The longer the time horizon until you need to access the money, the riskier you can be with that money. In my case, I tend to have two types of investments. First, I use a liquid, short-term savings account from HSBC Direct
for money I may need within the next year or two. Typically this is used for unplanned expenses such as automobile or home repairs or large, infrequent expenditures such as vacations. Second, I use illiquid, long-term retirement savings accounts for the money I won’t need for another 25-35 years (in my case). This money is invested primarily in stocks (approximately 90% at the moment) and is saved in retirement vehicles such as 401(k)s and Roth IRAs. The asset allocation will move away from stocks over time, but I won’t touch this money until retirement.

2. Would you panic if the value of your portfolio were to drop 20%+ in a short amount of time?

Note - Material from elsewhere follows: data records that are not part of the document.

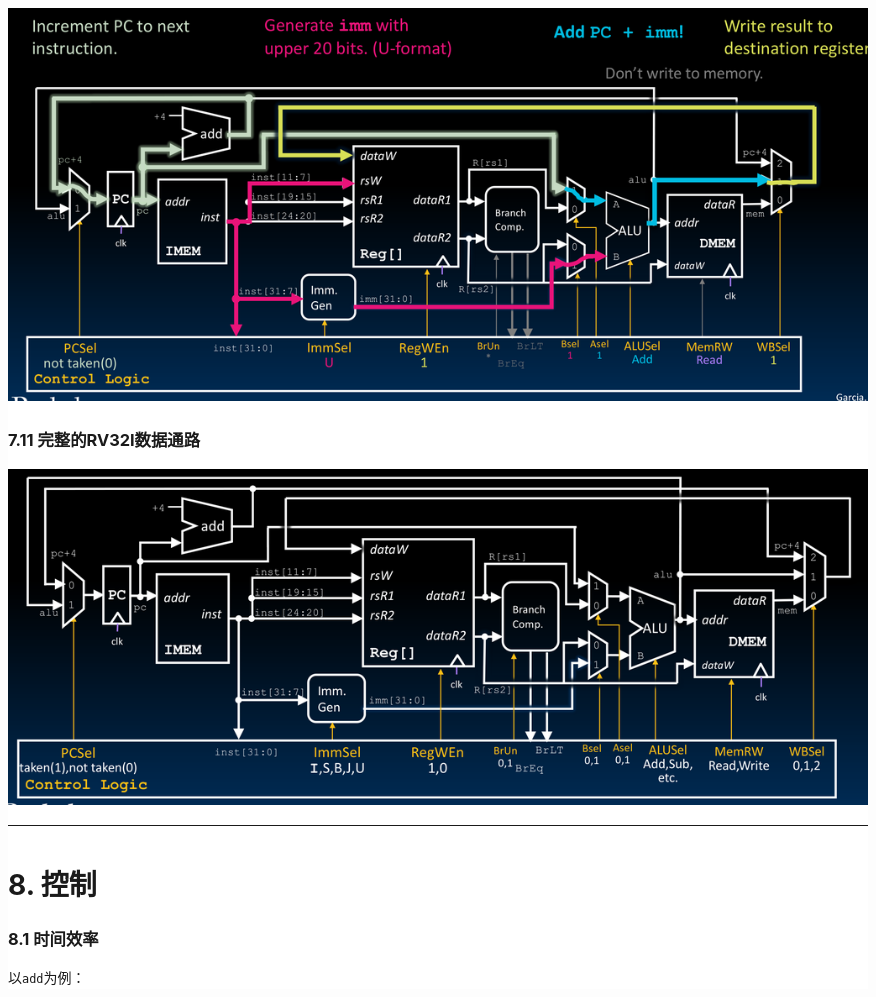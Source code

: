 ![image.png](image%20114.png)

### 7.11 完整的RV32I数据通路

![image.png](image%20115.png)

---

# 8. 控制

### 8.1 时间效率

以`add`为例：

This is the question the gentleman I mentioned earlier failed to ask. If volatility in the market will cause you to cash out your investments, then you need to find something with less risk. You can stay with money market accounts, high-yield savings or CDs, or even mutual funds that are allocated according to your risk preference. Perhaps he would have been more comfortable in the Vanguard Target Retirement 2010 fund as it is currently only 55% stocks with 45% in bonds as compared to the Vanguard Target Retirement 2050 fund he cashed out that is 90% stocks and 10% bonds.

3. What large risks do you have such that you would have to pull money out of the account?

This question is a catch-all for the risks of needing a substantial amount of cash at some point. The major causes for needing cash are:

  • Lack of insurance (health, property, life) when a disaster strikes
  • Losing your job/source of income
  • Divorce – leads to loss of assets and sometimes alimony and child support
  • Lawsuits

If you feel you may be affected by any of the above, you will need to have more investments that are low risk and highly liquid in case of emergency.

With these three questions, you can properly allocate your money into investments that suit your risk profile. Check out this list of risk tolerance quizzes for a more in-depth analysis of your risk profile. Make sure you answer honestly!

UPDATE: Blueprint for Financial Prosperity wrote a follow-up post to this topic which gives more clarification on why he liquidated this investment.